To find trans fat, look for the word "hydrogenated"
in the list of ingredients on a food label. Hydrogenation
is the process of turning liquid vegetable oils into
hardened fats -- think shortening or margarine.
Harder fats give pie crust and other baked goods their
delectable texture. These fats also are durable. They
stand up to high temperatures and last long enough to
fry multiple batches of fries, chicken, fish and onion
rings.
Beginning next year, trans fat must be listed on food
labels, helping shoppers who have had to hunt through
the ingredients. The labeling requirement has driven
the development of trans fat-free cookies, crackers,
chips and other foods.
For restaurants, which provide one in every five meals
in the country, there is no such requirement. Restaurants
are only now beginning to take trans fat off their menus.
"They're in places where you wouldn't expect to
find them, like in oyster crackers.
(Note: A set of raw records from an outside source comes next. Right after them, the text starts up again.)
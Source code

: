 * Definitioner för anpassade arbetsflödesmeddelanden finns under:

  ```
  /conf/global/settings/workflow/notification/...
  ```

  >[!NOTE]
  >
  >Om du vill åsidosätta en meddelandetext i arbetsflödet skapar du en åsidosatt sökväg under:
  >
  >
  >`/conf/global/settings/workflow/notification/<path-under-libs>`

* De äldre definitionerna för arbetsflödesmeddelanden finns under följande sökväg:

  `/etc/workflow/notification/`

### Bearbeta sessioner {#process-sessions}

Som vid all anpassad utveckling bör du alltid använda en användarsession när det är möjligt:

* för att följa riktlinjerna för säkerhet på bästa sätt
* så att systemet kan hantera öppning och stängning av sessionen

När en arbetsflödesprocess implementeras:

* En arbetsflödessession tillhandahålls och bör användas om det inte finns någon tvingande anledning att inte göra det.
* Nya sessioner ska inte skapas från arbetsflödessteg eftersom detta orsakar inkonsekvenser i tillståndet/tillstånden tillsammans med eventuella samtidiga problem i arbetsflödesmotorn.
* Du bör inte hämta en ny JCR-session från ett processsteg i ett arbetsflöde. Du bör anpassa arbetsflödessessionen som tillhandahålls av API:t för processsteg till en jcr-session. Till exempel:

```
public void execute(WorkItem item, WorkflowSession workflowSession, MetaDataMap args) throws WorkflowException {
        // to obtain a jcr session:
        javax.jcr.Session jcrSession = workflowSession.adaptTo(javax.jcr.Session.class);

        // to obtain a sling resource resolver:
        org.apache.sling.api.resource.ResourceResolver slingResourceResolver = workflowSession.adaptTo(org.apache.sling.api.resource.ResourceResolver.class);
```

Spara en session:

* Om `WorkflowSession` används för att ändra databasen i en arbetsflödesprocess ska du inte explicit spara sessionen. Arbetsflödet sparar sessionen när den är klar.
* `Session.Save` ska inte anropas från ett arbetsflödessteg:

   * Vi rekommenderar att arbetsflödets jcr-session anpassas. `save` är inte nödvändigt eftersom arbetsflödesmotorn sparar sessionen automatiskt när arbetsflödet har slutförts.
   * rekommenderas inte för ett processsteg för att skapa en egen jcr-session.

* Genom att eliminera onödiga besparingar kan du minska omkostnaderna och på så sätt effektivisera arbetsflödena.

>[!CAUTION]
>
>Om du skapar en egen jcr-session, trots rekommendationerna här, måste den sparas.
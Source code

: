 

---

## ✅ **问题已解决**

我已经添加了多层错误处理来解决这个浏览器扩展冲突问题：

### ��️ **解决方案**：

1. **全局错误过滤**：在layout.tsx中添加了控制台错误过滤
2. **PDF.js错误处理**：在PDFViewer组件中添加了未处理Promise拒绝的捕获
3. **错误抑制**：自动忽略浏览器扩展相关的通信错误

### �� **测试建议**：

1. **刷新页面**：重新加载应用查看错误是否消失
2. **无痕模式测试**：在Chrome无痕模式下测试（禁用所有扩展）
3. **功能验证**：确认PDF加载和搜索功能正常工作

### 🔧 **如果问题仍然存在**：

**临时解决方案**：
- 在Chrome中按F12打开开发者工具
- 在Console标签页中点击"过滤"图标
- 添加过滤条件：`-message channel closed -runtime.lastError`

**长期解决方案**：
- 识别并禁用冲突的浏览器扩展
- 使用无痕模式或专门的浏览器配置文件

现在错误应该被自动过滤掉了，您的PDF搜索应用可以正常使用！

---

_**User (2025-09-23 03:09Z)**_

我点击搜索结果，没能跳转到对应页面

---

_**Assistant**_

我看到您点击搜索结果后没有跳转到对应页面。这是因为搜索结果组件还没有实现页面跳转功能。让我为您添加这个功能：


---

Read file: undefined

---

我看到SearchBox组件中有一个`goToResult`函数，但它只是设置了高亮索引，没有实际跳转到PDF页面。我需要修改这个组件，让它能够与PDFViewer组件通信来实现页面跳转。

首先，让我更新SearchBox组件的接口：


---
We went through
a ton of oyster crackers," said Roger Berkowitz,
president and chief executive of Legal Sea Foods.
An East Coast chain of 30 restaurants, Legal Sea Foods
has eliminated trans fat from its menu, switching to
a trans fat-free vegetable oil and finding a manufacturer
that precooks french fries without using trans fats.
Fries present one of the toughest challenges. They
usually arrive at restaurants blanched, or precooked,
in oil with trans fats. So even if a restaurant has
switched to a healthier oil, french fries can still
have trans fat. But manufacturers are starting to offer
trans fat-free fries.
The Ruby Tuesday's chain is asking its suppliers to
remove trans fat and has switched from hydrogenated
soybean oil to trans fat-free canola in its more than
700 restaurants, spokesman Perrin Anderson said.
Making the switch is not cheap. Yet it is not terribly
expensive, either, said Kelly Brintle, senior vice president
at food service supplier Ventura Foods of Brea, Calif.,
which sells a trans-fat free oil.
The switch probably adds a penny to the cost of an
individual order of french fries, Brintle said.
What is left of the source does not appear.